I have read everywhere that for divide and conquer sorting algorithms like Merge-Sort and Quicksort, instead of recursing until only a single element is left, it is better to shift to Insertion-Sort when a certain threshold, say 30 elements, is reached. That is fine, but why only Insertion-Sort? Why not Bubble-Sort or Selection-Sort, both of which has similar O(N^2) performance? Insertion-Sort should come handy only when many elements are pre-sorted (although that advantage should also come with Bubble-Sort), but otherwise, why should it be more efficient than the other two?

And secondly, at this link, in the 2nd answer and its accompanying comments, it says that O(N log N) performs poorly compared to O(N^2) upto a certain N. How come? N^2 should always perform worse than N log N, since N > log N for all N >= 2, right?

Answer 1

If you bail out of each branch of your divide-and-conquer Quicksort when it hits the threshold, your data looks like this:

[the least 30-ish elements, not in order] [the next 30-ish ] ... [last 30-ish]

Insertion sort has the rather pleasing property that you can call it just once on that whole array, and it performs essentially the same as it does if you call it once for each block of 30. So instead of calling it in your loop, you have the option to call it last. This might not be faster, especially since it pulls the whole data through cache an extra time, but depending how the code is structured it might be convenient.

Neither bubble sort nor selection sort has this property, so I think the answer might quite simply be "convenience". If someone suspects selection sort might be better then the burden of proof lies on them to "prove" that it's faster.

Note that this use of insertion sort also has a drawback -- if you do it this way and there's a bug in your partition code then provided it doesn't lose any elements, just partition them incorrectly, you'll never notice.
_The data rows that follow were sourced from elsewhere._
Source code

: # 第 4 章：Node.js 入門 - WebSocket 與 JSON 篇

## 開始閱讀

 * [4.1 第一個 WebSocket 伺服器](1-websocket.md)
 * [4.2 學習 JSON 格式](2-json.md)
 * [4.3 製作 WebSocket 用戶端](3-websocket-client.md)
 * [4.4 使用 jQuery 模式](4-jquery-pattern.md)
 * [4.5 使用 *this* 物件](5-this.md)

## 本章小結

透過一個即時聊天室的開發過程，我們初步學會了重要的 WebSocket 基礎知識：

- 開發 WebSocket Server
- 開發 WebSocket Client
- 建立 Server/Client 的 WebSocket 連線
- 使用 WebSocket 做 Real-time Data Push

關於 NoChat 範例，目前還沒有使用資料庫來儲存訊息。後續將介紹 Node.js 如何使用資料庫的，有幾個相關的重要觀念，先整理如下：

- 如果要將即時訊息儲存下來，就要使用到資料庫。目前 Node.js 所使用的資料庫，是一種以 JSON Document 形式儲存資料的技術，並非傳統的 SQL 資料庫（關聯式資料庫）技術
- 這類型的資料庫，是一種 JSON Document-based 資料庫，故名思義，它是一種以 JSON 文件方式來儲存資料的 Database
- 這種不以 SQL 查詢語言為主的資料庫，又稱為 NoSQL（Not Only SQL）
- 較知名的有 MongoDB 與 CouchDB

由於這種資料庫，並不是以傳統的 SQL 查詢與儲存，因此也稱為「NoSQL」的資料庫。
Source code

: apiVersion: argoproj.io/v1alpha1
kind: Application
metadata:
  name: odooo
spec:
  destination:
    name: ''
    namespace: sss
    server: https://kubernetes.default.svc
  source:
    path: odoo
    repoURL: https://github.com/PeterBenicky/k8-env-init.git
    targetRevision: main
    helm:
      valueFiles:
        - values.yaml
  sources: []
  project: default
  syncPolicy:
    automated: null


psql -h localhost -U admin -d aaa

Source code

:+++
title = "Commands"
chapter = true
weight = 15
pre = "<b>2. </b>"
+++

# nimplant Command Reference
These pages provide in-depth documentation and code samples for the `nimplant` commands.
Edit: apparently this modification is by Sedgewick, who wrote his PhD on QuickSort in 1975. It was analyzed more recently by Musser (the inventor of Introsort). Reference https://en.wikipedia.org/wiki/Introsort

Musser also considered the effect on caches of Sedgewick's delayed small sorting, where small ranges are sorted at the end in a single pass of insertion sort. He reported that it could double the number of cache misses, but that its performance with double-ended queues was significantly better and should be retained for template libraries, in part because the gain in other cases from doing the sorts immediately was not great.

In any case, I don't think the general advice is "whatever you do, don't use selection sort". The advice is, "insertion sort beats Quicksort for inputs up to a surprisingly non-tiny size", and this is pretty easy to prove to yourself when you're implementing a Quicksort. If you come up with another sort that demonstrably beats insertion sort on the same small arrays, none of those academic sources is telling you not to use it. I suppose the surprise is that the advice is consistently towards insertion sort, rather than each source choosing its own favorite (introductory teachers have a frankly astonishing fondness for bubble sort -- I wouldn't mind if I never hear of it again). Insertion sort is generally thought of as "the right answer" for small data. The issue isn't whether it "should be" fast, it's whether it actually is or not, and I've never particularly noticed any benchmarks dispelling this idea.

One place to look for such data would be in the development and adoption of Timsort. I'm pretty sure Tim Peters chose insertion for a reason: he wasn't offering general advice, he was optimizing a library for real use.

Answer 2

1. Insertion sort is faster in practice, than bubblesort at least. Their asympotic running time is the same, but insertion sort has better constants (fewer/cheaper operations per iteration). Most notably, it requires only a linear number of swaps of pairs of elements, and in each inner loop it performs comparisons between each of n/2 elements and a "fixed" element that can be stores in a register (while bubble sort has to read values from memory). I.e. insertion sort does less work in its inner loop than bubble sort.
2. The answer claims that 10000 n lg n > 10 n² for "reasonable" n. This is true up to about 14000 elements.

Answer 3

I am surprised no-one's mentioned the simple fact that insertion sort is simply much faster for "almost" sorted data. That's the reason it's used.

Answer 4

Here is an empirical proof the insertion sort is faster then bubble sort (for 30 elements, on my machine, the attached implementation, using java...).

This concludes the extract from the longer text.